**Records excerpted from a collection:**
--- --- ---

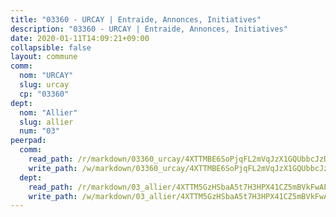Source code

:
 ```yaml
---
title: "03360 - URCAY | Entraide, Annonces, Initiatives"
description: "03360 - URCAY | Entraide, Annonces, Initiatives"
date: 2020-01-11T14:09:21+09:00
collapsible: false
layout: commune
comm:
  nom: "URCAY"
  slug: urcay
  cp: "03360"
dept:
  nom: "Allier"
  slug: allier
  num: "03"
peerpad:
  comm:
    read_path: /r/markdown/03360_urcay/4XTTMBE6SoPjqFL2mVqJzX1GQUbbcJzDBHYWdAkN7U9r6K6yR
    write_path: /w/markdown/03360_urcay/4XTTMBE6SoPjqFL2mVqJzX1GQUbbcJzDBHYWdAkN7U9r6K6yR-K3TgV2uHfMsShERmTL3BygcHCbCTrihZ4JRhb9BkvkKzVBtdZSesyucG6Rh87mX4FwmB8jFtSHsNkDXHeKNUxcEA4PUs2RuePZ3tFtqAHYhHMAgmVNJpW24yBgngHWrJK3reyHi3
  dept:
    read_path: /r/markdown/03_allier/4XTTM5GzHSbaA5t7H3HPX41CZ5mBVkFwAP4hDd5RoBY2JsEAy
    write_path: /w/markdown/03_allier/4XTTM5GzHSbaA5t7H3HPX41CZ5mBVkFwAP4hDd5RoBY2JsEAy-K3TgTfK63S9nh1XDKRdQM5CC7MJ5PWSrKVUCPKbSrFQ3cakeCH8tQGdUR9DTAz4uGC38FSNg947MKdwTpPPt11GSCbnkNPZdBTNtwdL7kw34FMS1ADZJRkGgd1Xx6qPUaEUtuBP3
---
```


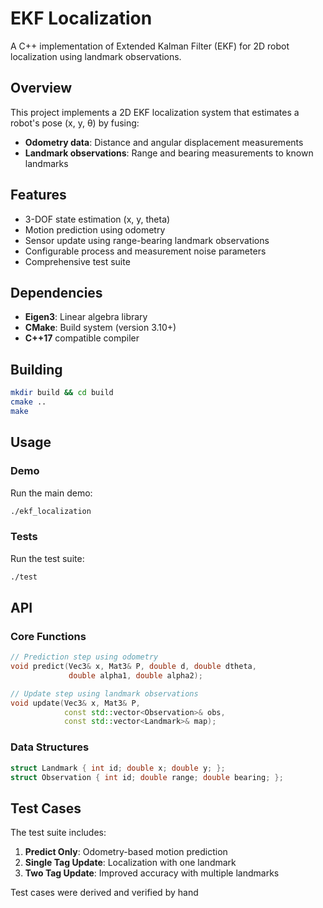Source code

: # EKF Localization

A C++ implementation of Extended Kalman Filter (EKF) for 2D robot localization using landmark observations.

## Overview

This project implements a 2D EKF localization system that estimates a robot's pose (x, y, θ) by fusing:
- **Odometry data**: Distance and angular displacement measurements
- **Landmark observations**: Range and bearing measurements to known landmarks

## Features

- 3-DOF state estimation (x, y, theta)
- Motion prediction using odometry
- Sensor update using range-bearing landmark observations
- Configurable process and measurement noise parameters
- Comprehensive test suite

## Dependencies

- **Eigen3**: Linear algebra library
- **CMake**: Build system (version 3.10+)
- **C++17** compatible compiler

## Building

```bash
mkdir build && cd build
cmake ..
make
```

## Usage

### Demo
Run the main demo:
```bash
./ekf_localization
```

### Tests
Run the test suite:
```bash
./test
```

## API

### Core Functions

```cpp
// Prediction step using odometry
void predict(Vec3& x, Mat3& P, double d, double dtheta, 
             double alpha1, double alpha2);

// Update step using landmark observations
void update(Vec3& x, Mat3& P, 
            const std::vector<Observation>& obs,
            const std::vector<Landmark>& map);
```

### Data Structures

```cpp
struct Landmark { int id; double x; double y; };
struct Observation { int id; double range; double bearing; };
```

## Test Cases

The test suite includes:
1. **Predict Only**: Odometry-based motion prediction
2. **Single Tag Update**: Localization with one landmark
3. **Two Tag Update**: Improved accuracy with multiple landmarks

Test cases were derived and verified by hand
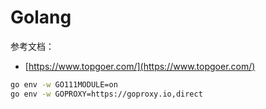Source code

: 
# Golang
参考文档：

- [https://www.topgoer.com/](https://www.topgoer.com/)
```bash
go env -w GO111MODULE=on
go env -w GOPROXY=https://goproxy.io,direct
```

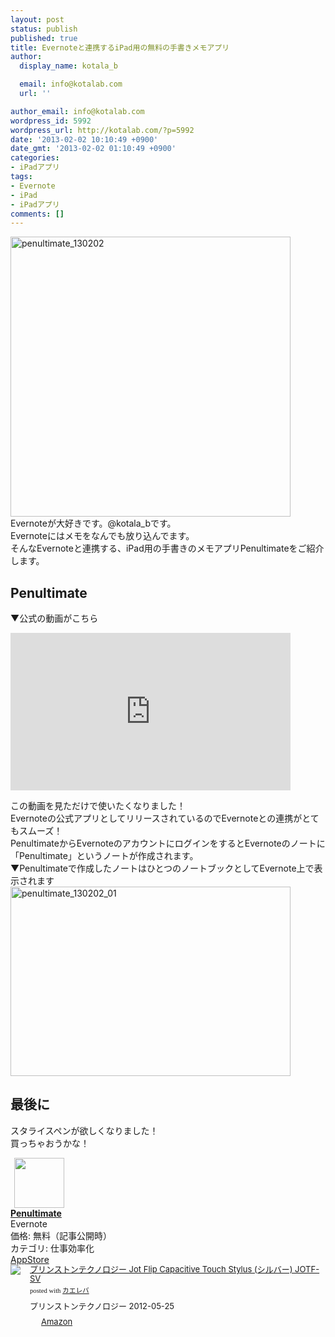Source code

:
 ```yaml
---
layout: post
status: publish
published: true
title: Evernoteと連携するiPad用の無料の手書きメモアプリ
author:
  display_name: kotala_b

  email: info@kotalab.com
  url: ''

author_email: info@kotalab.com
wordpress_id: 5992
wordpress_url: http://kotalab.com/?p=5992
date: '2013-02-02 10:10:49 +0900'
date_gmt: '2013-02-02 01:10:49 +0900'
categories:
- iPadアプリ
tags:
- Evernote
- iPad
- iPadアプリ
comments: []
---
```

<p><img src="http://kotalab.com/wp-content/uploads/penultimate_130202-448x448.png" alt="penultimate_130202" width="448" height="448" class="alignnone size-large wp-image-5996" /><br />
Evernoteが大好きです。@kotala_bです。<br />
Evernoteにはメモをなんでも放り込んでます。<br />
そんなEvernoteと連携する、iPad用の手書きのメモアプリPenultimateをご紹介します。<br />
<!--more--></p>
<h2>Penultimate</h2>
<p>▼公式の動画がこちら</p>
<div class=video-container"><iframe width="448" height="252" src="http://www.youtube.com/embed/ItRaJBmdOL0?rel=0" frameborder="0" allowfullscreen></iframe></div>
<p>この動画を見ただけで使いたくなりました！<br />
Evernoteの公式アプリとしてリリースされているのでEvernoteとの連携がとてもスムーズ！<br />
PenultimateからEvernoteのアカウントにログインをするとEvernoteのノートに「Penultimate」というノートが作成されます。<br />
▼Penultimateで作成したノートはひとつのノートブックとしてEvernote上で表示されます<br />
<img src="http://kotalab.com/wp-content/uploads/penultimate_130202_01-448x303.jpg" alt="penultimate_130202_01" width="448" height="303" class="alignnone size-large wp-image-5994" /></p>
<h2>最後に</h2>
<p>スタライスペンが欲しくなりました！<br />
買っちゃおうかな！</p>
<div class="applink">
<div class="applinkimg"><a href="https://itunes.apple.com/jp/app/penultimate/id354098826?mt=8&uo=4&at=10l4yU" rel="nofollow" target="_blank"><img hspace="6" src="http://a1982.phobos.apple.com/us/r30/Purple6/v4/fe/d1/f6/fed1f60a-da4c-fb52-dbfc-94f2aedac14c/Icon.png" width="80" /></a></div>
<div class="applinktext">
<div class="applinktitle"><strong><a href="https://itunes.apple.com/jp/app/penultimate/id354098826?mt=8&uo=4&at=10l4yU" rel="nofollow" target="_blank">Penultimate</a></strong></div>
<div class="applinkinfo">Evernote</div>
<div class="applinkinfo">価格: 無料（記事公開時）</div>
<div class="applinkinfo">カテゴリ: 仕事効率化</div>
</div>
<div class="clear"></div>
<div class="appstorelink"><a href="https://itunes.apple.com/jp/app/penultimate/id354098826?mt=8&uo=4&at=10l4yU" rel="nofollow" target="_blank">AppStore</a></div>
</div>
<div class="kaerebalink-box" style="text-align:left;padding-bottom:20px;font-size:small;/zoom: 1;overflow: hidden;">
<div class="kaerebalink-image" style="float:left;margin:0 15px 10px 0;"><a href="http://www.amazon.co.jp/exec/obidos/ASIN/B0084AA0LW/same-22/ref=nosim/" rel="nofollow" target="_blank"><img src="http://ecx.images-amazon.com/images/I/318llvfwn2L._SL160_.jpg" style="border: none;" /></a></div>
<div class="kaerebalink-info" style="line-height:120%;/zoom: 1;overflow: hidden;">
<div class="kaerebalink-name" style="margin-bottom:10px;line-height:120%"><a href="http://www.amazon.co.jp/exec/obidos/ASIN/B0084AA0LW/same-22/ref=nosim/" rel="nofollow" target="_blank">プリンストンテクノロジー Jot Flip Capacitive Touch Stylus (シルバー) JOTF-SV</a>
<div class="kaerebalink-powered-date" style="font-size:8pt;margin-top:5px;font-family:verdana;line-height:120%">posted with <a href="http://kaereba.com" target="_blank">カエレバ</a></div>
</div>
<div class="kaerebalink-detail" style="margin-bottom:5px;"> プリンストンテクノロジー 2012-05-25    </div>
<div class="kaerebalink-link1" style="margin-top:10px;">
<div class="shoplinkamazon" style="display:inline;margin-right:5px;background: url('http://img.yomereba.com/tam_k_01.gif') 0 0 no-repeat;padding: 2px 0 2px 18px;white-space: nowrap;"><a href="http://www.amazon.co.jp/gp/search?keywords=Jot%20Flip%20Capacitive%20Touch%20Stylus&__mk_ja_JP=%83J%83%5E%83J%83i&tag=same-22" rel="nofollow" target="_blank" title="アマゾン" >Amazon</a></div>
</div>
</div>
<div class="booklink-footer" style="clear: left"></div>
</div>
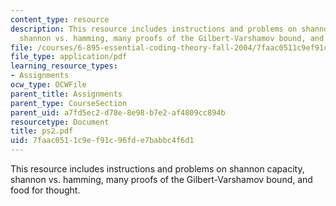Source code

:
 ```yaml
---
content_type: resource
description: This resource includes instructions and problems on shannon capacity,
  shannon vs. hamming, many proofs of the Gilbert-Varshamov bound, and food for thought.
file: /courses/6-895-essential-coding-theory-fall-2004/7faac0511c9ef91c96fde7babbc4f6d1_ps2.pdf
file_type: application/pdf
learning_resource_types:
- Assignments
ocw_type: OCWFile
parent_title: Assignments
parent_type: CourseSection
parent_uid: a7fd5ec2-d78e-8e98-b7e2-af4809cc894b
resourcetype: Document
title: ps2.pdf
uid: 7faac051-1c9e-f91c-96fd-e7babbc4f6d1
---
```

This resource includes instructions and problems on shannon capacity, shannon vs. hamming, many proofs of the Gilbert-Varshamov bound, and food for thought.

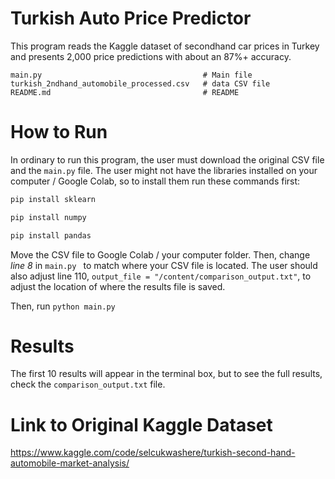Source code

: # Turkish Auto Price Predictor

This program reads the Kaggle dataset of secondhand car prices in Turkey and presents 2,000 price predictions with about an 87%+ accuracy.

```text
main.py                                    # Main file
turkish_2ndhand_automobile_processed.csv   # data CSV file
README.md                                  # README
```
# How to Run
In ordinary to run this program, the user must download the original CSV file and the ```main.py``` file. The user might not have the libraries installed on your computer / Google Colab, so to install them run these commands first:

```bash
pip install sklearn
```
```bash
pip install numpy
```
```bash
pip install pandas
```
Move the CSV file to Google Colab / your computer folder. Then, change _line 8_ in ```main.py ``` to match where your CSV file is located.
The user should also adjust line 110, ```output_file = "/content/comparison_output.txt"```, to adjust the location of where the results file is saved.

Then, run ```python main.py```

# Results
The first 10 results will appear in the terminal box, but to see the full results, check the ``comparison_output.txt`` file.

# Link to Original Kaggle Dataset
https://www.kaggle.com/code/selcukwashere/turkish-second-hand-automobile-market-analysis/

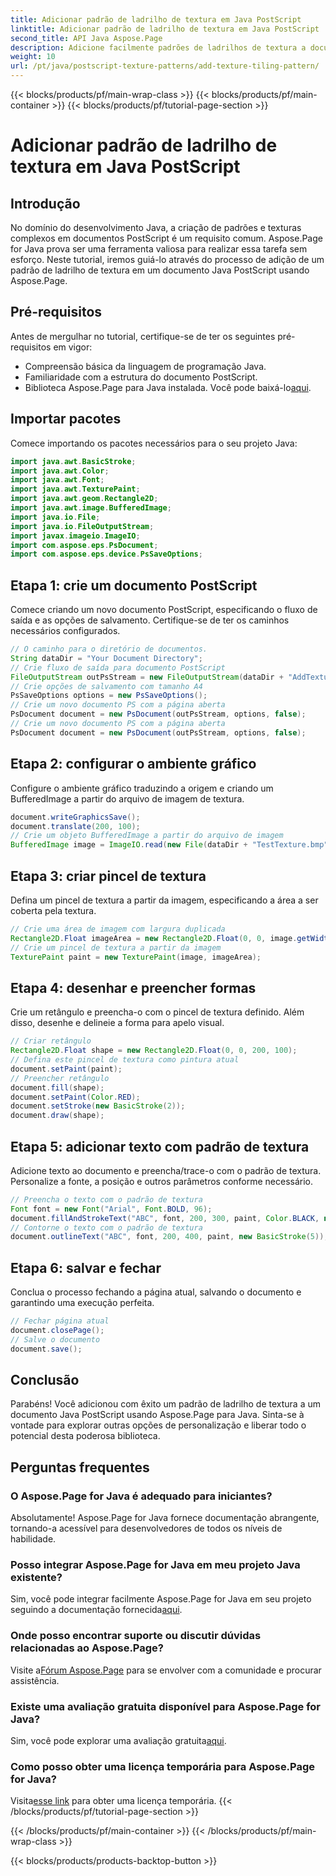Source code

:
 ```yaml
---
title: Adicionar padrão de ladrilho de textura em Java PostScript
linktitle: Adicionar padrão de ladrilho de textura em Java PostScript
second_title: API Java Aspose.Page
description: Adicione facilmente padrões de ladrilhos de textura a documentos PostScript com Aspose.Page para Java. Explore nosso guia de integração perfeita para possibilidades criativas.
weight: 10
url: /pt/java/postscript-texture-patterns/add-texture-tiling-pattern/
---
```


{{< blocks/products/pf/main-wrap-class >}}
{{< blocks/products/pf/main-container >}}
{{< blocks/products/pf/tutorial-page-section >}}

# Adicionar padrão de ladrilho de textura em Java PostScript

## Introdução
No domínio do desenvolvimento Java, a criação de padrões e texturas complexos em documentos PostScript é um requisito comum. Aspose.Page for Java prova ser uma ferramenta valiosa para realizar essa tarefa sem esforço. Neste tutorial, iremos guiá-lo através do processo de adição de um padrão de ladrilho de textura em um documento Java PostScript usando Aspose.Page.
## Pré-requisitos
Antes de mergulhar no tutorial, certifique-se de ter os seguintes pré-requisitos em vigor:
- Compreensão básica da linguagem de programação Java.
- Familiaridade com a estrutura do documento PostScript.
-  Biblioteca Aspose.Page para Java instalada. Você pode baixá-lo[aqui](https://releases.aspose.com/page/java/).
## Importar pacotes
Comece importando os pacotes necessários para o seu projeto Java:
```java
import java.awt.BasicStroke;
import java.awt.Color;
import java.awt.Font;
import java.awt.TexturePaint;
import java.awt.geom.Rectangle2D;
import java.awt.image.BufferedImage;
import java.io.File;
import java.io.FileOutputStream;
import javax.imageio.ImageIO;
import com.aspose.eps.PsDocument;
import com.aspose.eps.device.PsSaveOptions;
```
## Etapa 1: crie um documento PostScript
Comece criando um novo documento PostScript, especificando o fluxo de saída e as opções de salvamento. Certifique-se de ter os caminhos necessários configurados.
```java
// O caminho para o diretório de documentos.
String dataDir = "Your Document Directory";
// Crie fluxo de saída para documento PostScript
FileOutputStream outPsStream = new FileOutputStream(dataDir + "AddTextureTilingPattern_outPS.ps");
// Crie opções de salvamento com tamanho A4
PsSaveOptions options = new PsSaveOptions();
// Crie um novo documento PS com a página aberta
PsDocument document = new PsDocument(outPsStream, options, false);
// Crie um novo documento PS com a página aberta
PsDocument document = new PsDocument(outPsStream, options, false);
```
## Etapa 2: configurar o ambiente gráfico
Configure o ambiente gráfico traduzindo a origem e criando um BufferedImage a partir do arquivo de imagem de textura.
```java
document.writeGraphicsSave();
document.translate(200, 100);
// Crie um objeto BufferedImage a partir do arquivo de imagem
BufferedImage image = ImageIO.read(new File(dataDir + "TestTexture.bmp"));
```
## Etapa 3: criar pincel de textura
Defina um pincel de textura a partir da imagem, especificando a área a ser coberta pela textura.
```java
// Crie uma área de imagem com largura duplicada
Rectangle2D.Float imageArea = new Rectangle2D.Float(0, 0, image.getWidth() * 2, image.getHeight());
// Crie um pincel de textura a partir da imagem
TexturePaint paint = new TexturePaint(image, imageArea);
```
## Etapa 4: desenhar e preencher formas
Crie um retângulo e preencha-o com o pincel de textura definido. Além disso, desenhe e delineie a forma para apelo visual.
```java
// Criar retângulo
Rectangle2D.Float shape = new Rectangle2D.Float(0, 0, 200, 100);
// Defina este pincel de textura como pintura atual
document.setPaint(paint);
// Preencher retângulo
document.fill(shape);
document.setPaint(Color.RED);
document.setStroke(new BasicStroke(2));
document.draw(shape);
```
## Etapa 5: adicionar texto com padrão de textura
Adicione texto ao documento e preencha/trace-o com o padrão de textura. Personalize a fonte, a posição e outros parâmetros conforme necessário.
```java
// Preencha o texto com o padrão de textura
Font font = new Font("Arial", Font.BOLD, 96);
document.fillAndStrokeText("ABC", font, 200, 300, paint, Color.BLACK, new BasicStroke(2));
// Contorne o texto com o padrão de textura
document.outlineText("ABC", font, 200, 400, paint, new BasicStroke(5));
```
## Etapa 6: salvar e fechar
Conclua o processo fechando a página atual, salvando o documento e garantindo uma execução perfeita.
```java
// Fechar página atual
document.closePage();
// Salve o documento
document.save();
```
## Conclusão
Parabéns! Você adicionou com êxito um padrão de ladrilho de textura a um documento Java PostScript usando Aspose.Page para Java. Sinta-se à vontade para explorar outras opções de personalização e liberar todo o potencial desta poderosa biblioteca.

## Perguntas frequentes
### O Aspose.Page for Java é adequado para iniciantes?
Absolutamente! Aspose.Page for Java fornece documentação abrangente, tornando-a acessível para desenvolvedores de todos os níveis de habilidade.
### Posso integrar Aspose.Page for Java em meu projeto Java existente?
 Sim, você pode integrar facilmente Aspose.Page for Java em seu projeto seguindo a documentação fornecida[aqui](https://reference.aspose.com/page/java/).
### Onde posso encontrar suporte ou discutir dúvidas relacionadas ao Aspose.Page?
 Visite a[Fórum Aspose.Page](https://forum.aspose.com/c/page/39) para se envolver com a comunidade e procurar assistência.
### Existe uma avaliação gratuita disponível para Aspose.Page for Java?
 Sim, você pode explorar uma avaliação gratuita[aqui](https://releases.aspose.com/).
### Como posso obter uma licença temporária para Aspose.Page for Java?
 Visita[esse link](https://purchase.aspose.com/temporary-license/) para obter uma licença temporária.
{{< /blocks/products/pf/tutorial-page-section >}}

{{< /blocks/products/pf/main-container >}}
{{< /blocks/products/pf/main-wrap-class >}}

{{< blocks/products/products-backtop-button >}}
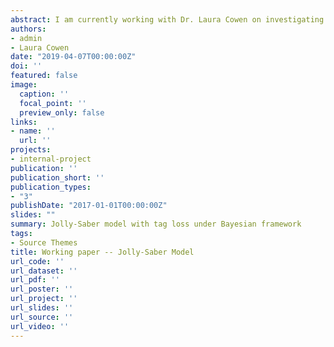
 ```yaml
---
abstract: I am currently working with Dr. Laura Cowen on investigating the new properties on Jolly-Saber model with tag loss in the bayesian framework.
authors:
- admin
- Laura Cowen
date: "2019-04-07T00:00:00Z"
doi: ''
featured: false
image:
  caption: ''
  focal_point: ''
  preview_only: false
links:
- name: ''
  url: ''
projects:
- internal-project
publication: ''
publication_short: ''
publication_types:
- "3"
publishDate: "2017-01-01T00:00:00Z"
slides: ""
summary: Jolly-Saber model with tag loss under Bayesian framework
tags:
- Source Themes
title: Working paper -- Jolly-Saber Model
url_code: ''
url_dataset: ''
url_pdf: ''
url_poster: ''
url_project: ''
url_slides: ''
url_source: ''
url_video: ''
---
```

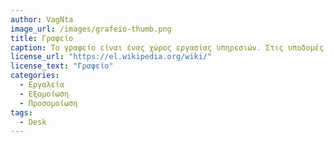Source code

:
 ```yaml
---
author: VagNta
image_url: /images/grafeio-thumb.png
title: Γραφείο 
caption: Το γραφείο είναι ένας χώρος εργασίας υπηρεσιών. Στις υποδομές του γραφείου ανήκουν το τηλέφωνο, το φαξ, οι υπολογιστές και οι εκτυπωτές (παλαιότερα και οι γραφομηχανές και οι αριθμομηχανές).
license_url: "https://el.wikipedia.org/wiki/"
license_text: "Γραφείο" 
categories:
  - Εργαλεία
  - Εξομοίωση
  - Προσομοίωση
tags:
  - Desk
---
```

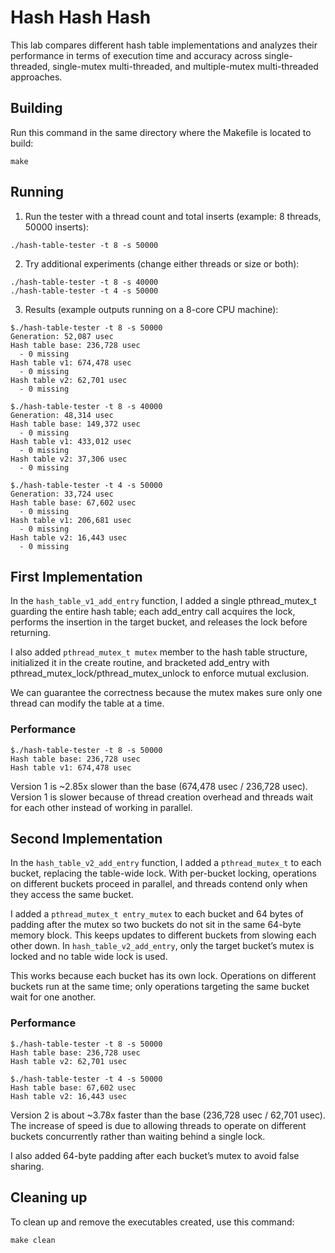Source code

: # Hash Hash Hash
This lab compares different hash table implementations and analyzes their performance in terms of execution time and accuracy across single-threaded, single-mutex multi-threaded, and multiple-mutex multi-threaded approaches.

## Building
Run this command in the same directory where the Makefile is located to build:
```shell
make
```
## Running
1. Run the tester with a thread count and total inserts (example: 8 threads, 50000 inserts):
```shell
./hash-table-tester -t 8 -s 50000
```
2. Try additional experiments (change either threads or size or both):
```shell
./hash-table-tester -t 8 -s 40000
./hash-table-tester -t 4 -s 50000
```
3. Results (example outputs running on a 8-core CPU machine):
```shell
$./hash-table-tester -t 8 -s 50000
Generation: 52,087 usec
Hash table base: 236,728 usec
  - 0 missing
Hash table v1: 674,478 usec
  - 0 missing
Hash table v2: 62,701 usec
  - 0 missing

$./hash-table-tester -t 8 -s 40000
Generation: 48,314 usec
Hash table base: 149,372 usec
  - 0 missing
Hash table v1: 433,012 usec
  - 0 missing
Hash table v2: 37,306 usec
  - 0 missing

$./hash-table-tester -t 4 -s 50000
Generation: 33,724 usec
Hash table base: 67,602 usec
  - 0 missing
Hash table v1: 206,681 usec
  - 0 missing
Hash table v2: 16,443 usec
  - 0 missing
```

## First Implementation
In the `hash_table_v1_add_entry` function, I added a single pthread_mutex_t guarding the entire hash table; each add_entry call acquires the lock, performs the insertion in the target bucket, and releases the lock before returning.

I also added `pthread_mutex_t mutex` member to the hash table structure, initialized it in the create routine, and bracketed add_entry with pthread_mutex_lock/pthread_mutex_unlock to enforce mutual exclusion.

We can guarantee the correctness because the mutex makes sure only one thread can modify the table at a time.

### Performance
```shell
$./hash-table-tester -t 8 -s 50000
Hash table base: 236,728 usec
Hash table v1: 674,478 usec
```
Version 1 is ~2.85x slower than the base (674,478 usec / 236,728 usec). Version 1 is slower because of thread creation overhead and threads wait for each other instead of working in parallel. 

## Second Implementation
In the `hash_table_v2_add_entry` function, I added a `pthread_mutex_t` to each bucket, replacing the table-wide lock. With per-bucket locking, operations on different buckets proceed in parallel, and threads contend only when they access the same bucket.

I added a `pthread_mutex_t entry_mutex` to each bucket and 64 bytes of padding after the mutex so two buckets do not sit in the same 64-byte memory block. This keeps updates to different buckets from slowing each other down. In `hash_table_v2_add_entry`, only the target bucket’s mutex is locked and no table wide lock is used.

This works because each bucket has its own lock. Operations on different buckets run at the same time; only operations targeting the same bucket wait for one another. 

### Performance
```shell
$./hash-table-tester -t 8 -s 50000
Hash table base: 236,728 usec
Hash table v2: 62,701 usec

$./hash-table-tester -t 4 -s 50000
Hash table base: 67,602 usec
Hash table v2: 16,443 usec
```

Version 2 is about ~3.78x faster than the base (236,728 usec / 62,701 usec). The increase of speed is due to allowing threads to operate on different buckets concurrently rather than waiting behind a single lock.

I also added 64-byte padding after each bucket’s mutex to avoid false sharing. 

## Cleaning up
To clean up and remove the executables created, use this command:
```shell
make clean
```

--- --- ---

**Assignment:** Give the count of lines above that include the word "ImageIO", stating no other information.

**Exercise output:** 2